California Attorney General Rob Bonta and his assemblymember wife tied to disgraced Oakland political operative Mario Juarez 

As an assemblymember, Bonta requested $3.4 million grant for Viridis Fuels, run by Juarez, while Mia Bonta shared an office with now-defunct fuel firm

People who didn’t grow up in the San Francisco Bay Area or didn’t follow the region’s politics may not remember the story of Jim Jones except for the horrors of Nov. 18, 1978, when nearly 1,000 men, women and children, most from the Bay Area, committed mass suicide in the jungle of Guyana. It was all at the direction of Peoples Temple leader Jones, after the murder of U.S. Congressman Leo Ryan, who was ambushed and assassinated as he left with a dozen or so rescued renouncers, in nearby Port Kaituma. Jones told his followers it was “revolutionary suicide” by way of ingesting a powdered drink mix made from Flavor Aid that was lethally laced with cyanide. The drink mix was misidentified in news reports as Kool-Aid, spawning the infamous phrase “Drinking the Kool-Aid,” used to describe those who strongly believe in and accept a deadly, deranged or foolish ideology based solely on the overpowering coaxing of another person. 

Just two weeks after the tragedy in Guyana, San Francisco’s mayor, George Moscone, and Supervisor Harvey Milk, the first openly gay non-incumbent politician elected to office in America, were shot and killed at City Hall by Dan White, a disgruntled supervisor who had quit his job and then wanted it back.

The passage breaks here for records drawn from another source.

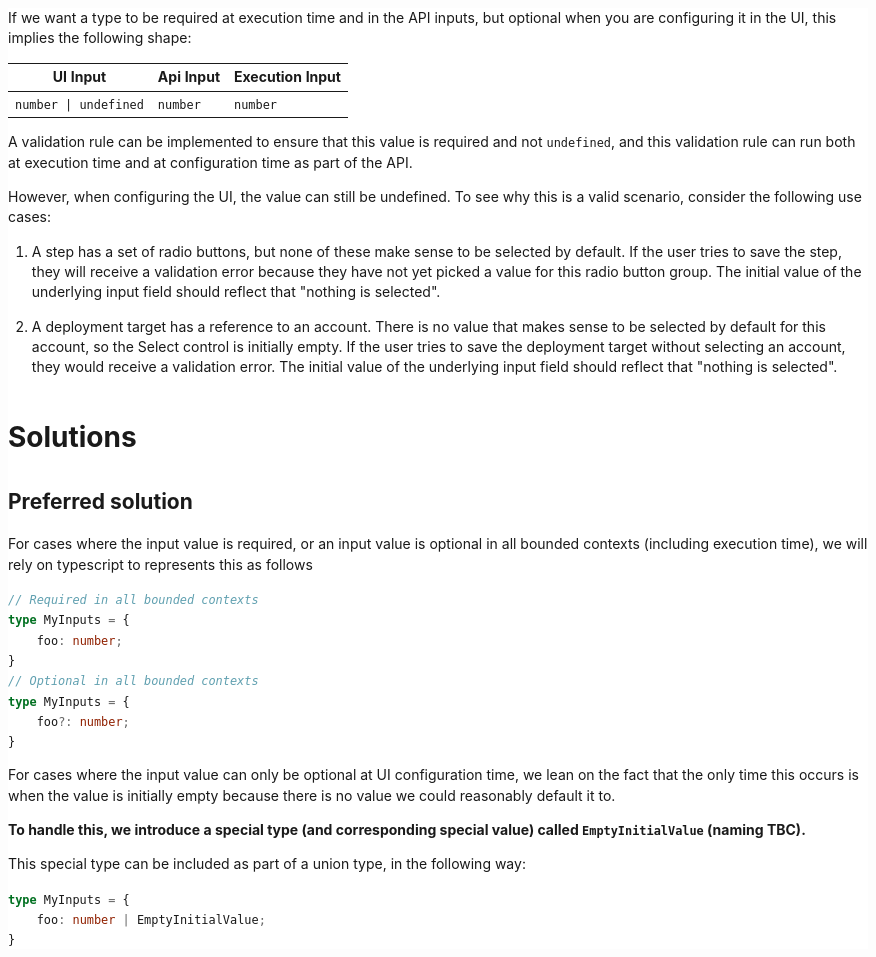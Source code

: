 If we want a type to be required at execution time and in the API inputs, but optional when you are configuring it in the UI, this implies the following shape:

|UI Input              | Api Input             | Execution Input       |
|----------------------|-----------------------|-----------------------|
|`number \| undefined` | `number`              | `number`              |

A validation rule can be implemented to ensure that this value is required and not `undefined`, and this validation rule can run both at execution time and at configuration time as part of the API.

However, when configuring the UI, the value can still be undefined. To see why this is a valid scenario, consider the following use cases:

1. A step has a set of radio buttons, but none of these make sense to be selected by default. If the user tries to save the step, they will receive a validation error because they have not yet picked a value for this radio button group. The initial value of the underlying input field should reflect that "nothing is selected".


2. A deployment target has a reference to an account. There is no value that makes sense to be selected by default for this account, so the Select control is initially empty. If the user tries to save the deployment target without selecting an account, they would receive a validation error. The initial value of the underlying input field should reflect that "nothing is selected".

# Solutions

## Preferred solution

For cases where the input value is required, or an input value is optional in all bounded contexts (including execution time), we will rely on typescript to represents this as follows

```ts
// Required in all bounded contexts
type MyInputs = {
    foo: number;
}
// Optional in all bounded contexts
type MyInputs = {
    foo?: number;
}
```

For cases where the input value can only be optional at UI configuration time, we lean on the fact that the only time this occurs is when the value is initially empty because there is no value we could reasonably default it to.

**To handle this, we introduce a special type (and corresponding special value) called `EmptyInitialValue` (naming TBC).**

This special type can be included as part of a union type, in the following way:

```ts
type MyInputs = {
    foo: number | EmptyInitialValue;
}
```
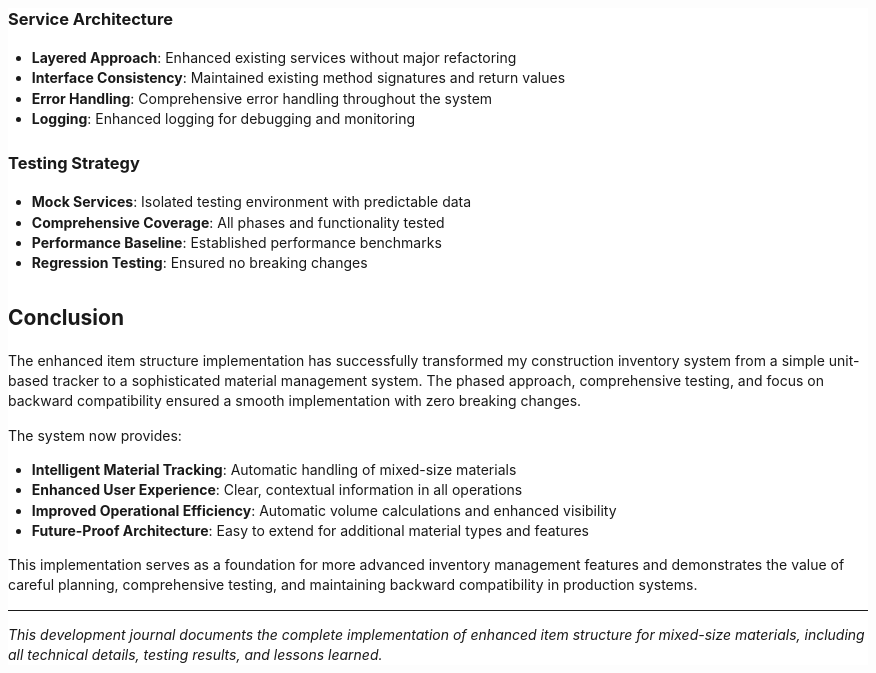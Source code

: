 ### **Service Architecture**
- **Layered Approach**: Enhanced existing services without major refactoring
- **Interface Consistency**: Maintained existing method signatures and return values
- **Error Handling**: Comprehensive error handling throughout the system
- **Logging**: Enhanced logging for debugging and monitoring

### **Testing Strategy**
- **Mock Services**: Isolated testing environment with predictable data
- **Comprehensive Coverage**: All phases and functionality tested
- **Performance Baseline**: Established performance benchmarks
- **Regression Testing**: Ensured no breaking changes

## Conclusion

The enhanced item structure implementation has successfully transformed my construction inventory system from a simple unit-based tracker to a sophisticated material management system. The phased approach, comprehensive testing, and focus on backward compatibility ensured a smooth implementation with zero breaking changes.

The system now provides:
- **Intelligent Material Tracking**: Automatic handling of mixed-size materials
- **Enhanced User Experience**: Clear, contextual information in all operations
- **Improved Operational Efficiency**: Automatic volume calculations and enhanced visibility
- **Future-Proof Architecture**: Easy to extend for additional material types and features

This implementation serves as a foundation for more advanced inventory management features and demonstrates the value of careful planning, comprehensive testing, and maintaining backward compatibility in production systems.

---

*This development journal documents the complete implementation of enhanced item structure for mixed-size materials, including all technical details, testing results, and lessons learned.*
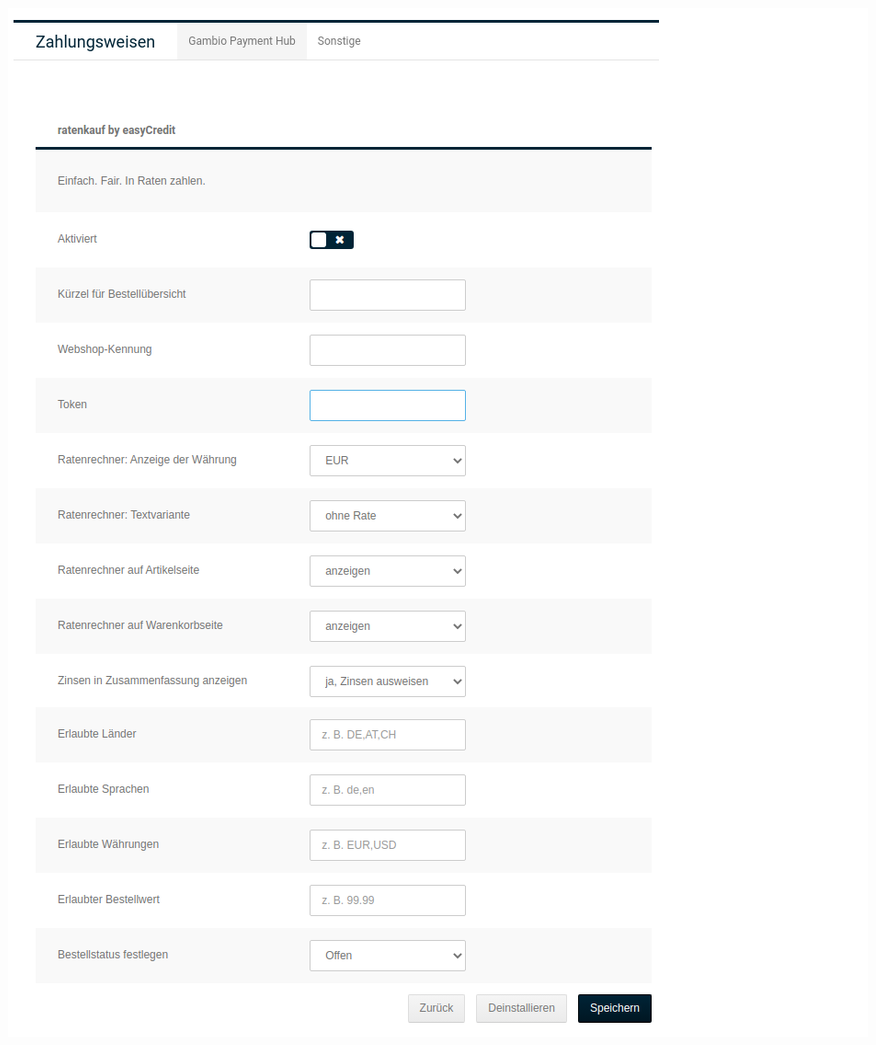 ![](../Bilder/easycredit/easycredit_konfiguration.png "Konfigurationsseite des easyCredit-Moduls.")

As Seth Barron pointed out in his 2018 City Journal review of the book Cult City by Daniel Flynn, “The connection — sometimes tenuous, sometimes shocking — between these incidents has been brushed over by a society eager to sanctify its martyrs and forget its villains.”


One of Jones’s advocates was Harvey Milk, a Goldwater Republican who became a Democrat and repeatedly ran for office as an outsider to the political machine. Milk attended services at Peoples Temple on numerous occasions and wrote gushing letters to Jones, with one reading, “Such greatness I have found in Jim Jones’s Peoples Temple.”

Milk wasn’t alone: then-governor Jerry Brown (who later became governor a second time), visited the Peoples Temple, and the late Senator Dianne Feinstein (who became mayor after Moscone’s assassination) joined the Board of Supervisors in honoring Jones. Longtime speaker of the California state assembly and former (and sort of current) mayor Willie Brown — the man who set the City Family in motion — once called Jones “a combination of Martin Luther King, Jr., Angela Davis, Albert Einstein and Chairman Mao.”

California politics was shaped and forever changed by the influence of Jim Jones, but few lessons were learned. San Francisco, which sent former mayor Gavin Newsom to the Governor’s Mansion in Sacramento, and former District Attorney Kamala Harris (a protégé of Brown’s) to be the state’s attorney general, then a senator, then vice president of the United States and now the presumptive Democratic nominee for president, continues to flounder under the burden of identity politics, while the Bay Area is unrecognizable to those who were born and raised here like me.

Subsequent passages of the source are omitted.